Noi, i morti di fame
I tempi delle migrazioni non finiranno mai…
In questi anni è toccato a migliaia di italiani lasciare le proprie famiglie e i propri paesi a causa dell’aggravarsi della crisi. Intanto, migliaia di africani e asiatici patiscono e sacrificano le loro vite nell’ultimo tentativo di evadere dal dramma della fame e delle guerre, salendo sui barconi della morte. Perciò è difficile parlare di una esperienza di emigrazione lasciando da parte il dato sociale accompagnato qualche volta, com’è accaduto questa settimana, dal fatto di cronaca. Sentendomi estremamente toccato da quest’ultimo, mi chiedevo se fosse mai possibile fare un racconto individuale o microsociale senza ricadere però in una success-story e, innanzitutto, evitando di essere travolto dalla valanga macrosociale, ovvero il luogo comune nel quale si riassume il fenomeno.

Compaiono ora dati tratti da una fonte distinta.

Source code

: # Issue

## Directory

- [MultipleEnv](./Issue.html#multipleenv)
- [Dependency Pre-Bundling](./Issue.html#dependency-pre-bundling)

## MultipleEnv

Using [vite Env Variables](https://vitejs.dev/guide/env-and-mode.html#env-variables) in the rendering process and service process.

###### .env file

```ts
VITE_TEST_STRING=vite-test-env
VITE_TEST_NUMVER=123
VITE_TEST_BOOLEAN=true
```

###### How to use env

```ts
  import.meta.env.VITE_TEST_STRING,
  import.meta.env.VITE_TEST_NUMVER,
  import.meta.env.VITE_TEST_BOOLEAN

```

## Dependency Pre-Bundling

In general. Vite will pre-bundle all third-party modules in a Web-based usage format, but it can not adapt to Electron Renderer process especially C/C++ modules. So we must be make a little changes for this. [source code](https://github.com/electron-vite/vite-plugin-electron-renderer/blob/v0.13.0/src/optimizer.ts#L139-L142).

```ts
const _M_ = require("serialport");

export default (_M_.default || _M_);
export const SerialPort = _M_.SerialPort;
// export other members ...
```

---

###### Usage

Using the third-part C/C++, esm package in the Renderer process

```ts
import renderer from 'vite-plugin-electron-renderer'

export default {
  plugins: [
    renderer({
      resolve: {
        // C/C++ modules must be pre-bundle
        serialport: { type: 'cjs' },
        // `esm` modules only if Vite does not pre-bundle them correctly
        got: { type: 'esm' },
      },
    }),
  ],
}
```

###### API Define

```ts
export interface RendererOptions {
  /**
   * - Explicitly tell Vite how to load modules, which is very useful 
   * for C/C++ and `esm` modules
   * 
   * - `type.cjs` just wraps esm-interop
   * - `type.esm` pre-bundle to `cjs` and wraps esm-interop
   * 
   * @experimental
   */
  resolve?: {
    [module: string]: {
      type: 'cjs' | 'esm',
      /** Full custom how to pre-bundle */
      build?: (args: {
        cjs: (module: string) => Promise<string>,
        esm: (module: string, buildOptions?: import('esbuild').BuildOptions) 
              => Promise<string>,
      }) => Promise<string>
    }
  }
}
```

Eppure, oltre alla conoscenza che si può avere sui motivi dei flussi migratori che si producono sia in uscita come in entrata, ogni trasloco, ogni ricerca di un nuovo orizzonte, costituisce di per sé una storia propria e irripetibile. Mentre in queste ore guardavo l’album delle fotografie dei migranti annegati nel Mediterraneo, o ancora quelli che già da tempo campeggiano sui blog dedicati a narrare le vite dei giovani – mica tanto – italiani fuggiti dall’italica palude, mi sono reso conto che anch’io potrei farne uno raccogliendo immagini, storie e pensieri delle nuove amicizie e conoscenze: anche loro come me, sono camminanti in questo mondo. Tutti noi, insieme, ché siamo un numero per le statistiche, e una testimonianza per chi vuole teorizzare sul perché delle nostre scelte. Ma in quale misura si può rendere visibile la volontà che lotta per spuntare dall’interno di ognuno di noi?

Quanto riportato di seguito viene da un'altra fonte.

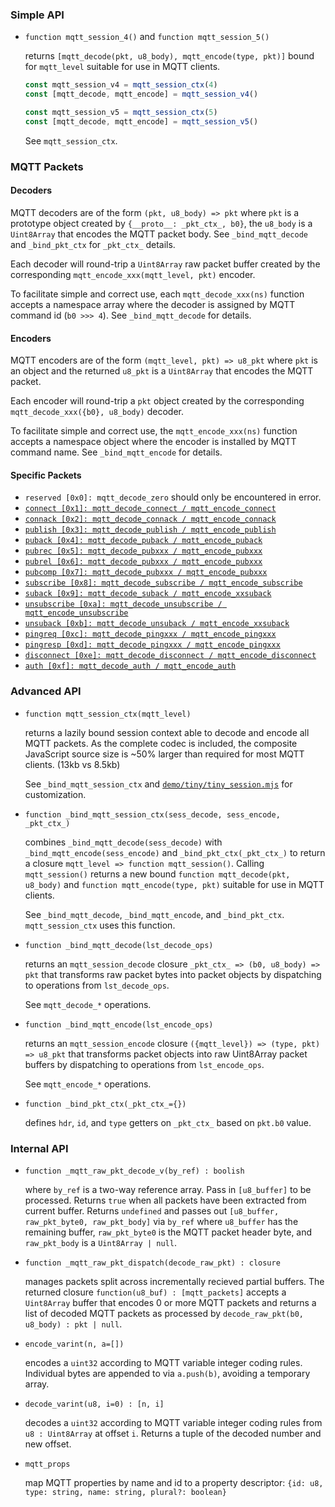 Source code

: ### Simple API

* `function mqtt_session_4()` and `function mqtt_session_5()`

  returns `[mqtt_decode(pkt, u8_body), mqtt_encode(type, pkt)]` bound for `mqtt_level` suitable for use in MQTT clients.


  ```javascript
  const mqtt_session_v4 = mqtt_session_ctx(4)
  const [mqtt_decode, mqtt_encode] = mqtt_session_v4()

  const mqtt_session_v5 = mqtt_session_ctx(5)
  const [mqtt_decode, mqtt_encode] = mqtt_session_v5()
  ```

  See `mqtt_session_ctx`.


### MQTT Packets

#### Decoders

MQTT decoders are of the form `(pkt, u8_body) => pkt` where `pkt` is a prototype object created by `{__proto__: _pkt_ctx_, b0}`, the `u8_body` is a `Uint8Array` that encodes the MQTT packet body. See `_bind_mqtt_decode` and `_bind_pkt_ctx` for `_pkt_ctx_` details.

Each decoder will round-trip a `Uint8Array` raw packet buffer created by the corresponding `mqtt_encode_xxx(mqtt_level, pkt)` encoder.

To facilitate simple and correct use, each `mqtt_decode_xxx(ns)` function accepts a namespace array where the decoder is assigned by MQTT command id (`b0 >>> 4`). See `_bind_mqtt_decode` for details.


#### Encoders

MQTT encoders are of the form `(mqtt_level, pkt) => u8_pkt` where `pkt` is an object and the returned `u8_pkt` is a `Uint8Array` that encodes the MQTT packet.

Each encoder will round-trip a `pkt` object created by the corresponding `mqtt_decode_xxx({b0}, u8_body)` decoder.

To facilitate simple and correct use, the `mqtt_encode_xxx(ns)` function accepts a namespace object where the encoder is installed by MQTT command name. See `_bind_mqtt_encode` for details.


#### Specific Packets

* `reserved [0x0]: mqtt_decode_zero` should only be encountered in error.
* [`connect [0x1]: mqtt_decode_connect / mqtt_encode_connect`](./mqtt_codec_connect.md)
* [`connack [0x2]: mqtt_decode_connack / mqtt_encode_connack`](./mqtt_codec_connack.md)
* [`publish [0x3]: mqtt_decode_publish / mqtt_encode_publish`](./mqtt_codec_publish.md)
* [`puback [0x4]: mqtt_decode_puback / mqtt_encode_puback`](./mqtt_codec_puback.md)
* [`pubrec [0x5]: mqtt_decode_pubxxx / mqtt_encode_pubxxx`](./mqtt_codec_pubrec_pubrel_pubcomp.md)
* [`pubrel [0x6]: mqtt_decode_pubxxx / mqtt_encode_pubxxx`](./mqtt_codec_pubrec_pubrel_pubcomp.md)
* [`pubcomp [0x7]: mqtt_decode_pubxxx / mqtt_encode_pubxxx`](./mqtt_codec_pubrec_pubrel_pubcomp.md)
* [`subscribe [0x8]: mqtt_decode_subscribe / mqtt_encode_subscribe`](./mqtt_codec_subscribe.md)
* [`suback [0x9]: mqtt_decode_suback / mqtt_encode_xxsuback`](./mqtt_codec_suback_unsuback.md)
* [`unsubscribe [0xa]: mqtt_decode_unsubscribe / mqtt_encode_unsubscribe`](./mqtt_codec_unsubscribe.md)
* [`unsuback [0xb]: mqtt_decode_unsuback / mqtt_encode_xxsuback`](./mqtt_codec_suback_unsuback.md)
* [`pingreq [0xc]: mqtt_decode_pingxxx / mqtt_encode_pingxxx`](./mqtt_codec_pingreq_pingresp.md)
* [`pingresp [0xd]: mqtt_decode_pingxxx / mqtt_encode_pingxxx`](./mqtt_codec_pingreq_pingresp.md)
* [`disconnect [0xe]: mqtt_decode_disconnect / mqtt_encode_disconnect`](./mqtt_codec_disconnect.md)
* [`auth [0xf]: mqtt_decode_auth / mqtt_encode_auth`](./mqtt_codec_auth.md)



### Advanced API

* `function mqtt_session_ctx(mqtt_level)`

  returns a lazily bound session context able to decode and encode all MQTT packets. As the complete codec is included, the composite JavaScript source size is ~50% larger than required for most MQTT clients. (13kb vs 8.5kb)

  See `_bind_mqtt_session_ctx` and [`demo/tiny/tiny_session.mjs`](../demo/tiny/tiny_session.mjs) for customization.


* `function _bind_mqtt_session_ctx(sess_decode, sess_encode, _pkt_ctx_)`

    combines `_bind_mqtt_decode(sess_decode)` with `_bind_mqtt_encode(sess_encode)` and `_bind_pkt_ctx(_pkt_ctx_)` to
    return a closure `mqtt_level => function mqtt_session()`. Calling `mqtt_session()` returns a new bound `function mqtt_decode(pkt, u8_body)` and `function mqtt_encode(type, pkt)` suitable for use in MQTT clients.

  See `_bind_mqtt_decode`, `_bind_mqtt_encode`, and `_bind_pkt_ctx`. `mqtt_session_ctx` uses this function.


* `function _bind_mqtt_decode(lst_decode_ops)`

  returns an `mqtt_session_decode` closure `_pkt_ctx_ => (b0, u8_body) => pkt` that transforms raw packet bytes into packet objects by dispatching to operations from `lst_decode_ops`.

  See `mqtt_decode_*` operations.


* `function _bind_mqtt_encode(lst_encode_ops)`

  returns an `mqtt_session_encode` closure `({mqtt_level}) => (type, pkt) => u8_pkt` that transforms packet objects into raw Uint8Array packet buffers by dispatching to operations from `lst_encode_ops`.

  See `mqtt_encode_*` operations.


* `function _bind_pkt_ctx(_pkt_ctx_={})`

  defines `hdr`, `id`, and `type` getters on `_pkt_ctx_` based on `pkt.b0` value.



### Internal API

* `function _mqtt_raw_pkt_decode_v(by_ref) : boolish`

  where `by_ref` is a two-way reference array. Pass in `[u8_buffer]` to be processed. Returns `true` when all packets have been extracted from current buffer. Returns `undefined` and passes out `[u8_buffer, raw_pkt_byte0, raw_pkt_body]` via `by_ref` where `u8_buffer` has the remaining buffer, `raw_pkt_byte0` is the MQTT packet header byte, and `raw_pkt_body` is a `Uint8Array | null`.

* `function _mqtt_raw_pkt_dispatch(decode_raw_pkt) : closure`

  manages packets split across incrementally recieved partial buffers. The returned closure `function(u8_buf) : [mqtt_packets]` accepts a `Uint8Array` buffer that encodes 0 or more MQTT packets and returns a list of decoded MQTT packets as processed by `decode_raw_pkt(b0, u8_body) : pkt | null`.

* `encode_varint(n, a=[])`

  encodes a `uint32` according to MQTT variable integer coding rules. Individual bytes are appended to via `a.push(b)`, avoiding a temporary array.

* `decode_varint(u8, i=0) : [n, i]`

  decodes a `uint32` according to MQTT variable integer coding rules from `u8 : Uint8Array` at offset `i`. Returns a tuple of the decoded number and new offset.

* `mqtt_props`

  map MQTT properties by name and id to a property descriptor: `{id: u8, type: string, name: string, plural?: boolean}`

Perché, come ho anticipato, c’è una volontà che brucia in noi, che ci rende unici. Unico come chi ha lasciato tutto nel suo paese per accompagnare il suo amore nel realizzare il suo sogno, e che, però, dopo qualche tempo si ritrova a fare quel sogno da solo, mentre il sognatore ci ha già rinunciato. Unico come chi è venuto a prendere qualcuno per ritornare poi insieme, senza però aspettarsi che, a distanza di anni, quello sarebbe rimasto. È unica la mamma che è arrivata senza farsi aspettare in risposta alla chiamata dei sui figli che da queste parti già si trovavano, lasciando a casa le patate che bollivano. E così anche la coppietta di giovani ragazzi che si sono tuffati in una nuova avventura non avendo l’uno che l’altro. Come gli altri che, come me, desiderano vivere una cultura che da lontano han sempre ammirato.
E tuttavia, nella nostra diversità, siamo capaci di trovare noi stessi un’essenza che ci accomuna. Se mai qualcuno chiedesse chi fossimo, avremmo modo di rispondergli: “i morti di fame”. Perché è vero che siamo dei morti di fame. Abbiamo fame di avventura, di sogni, di amore!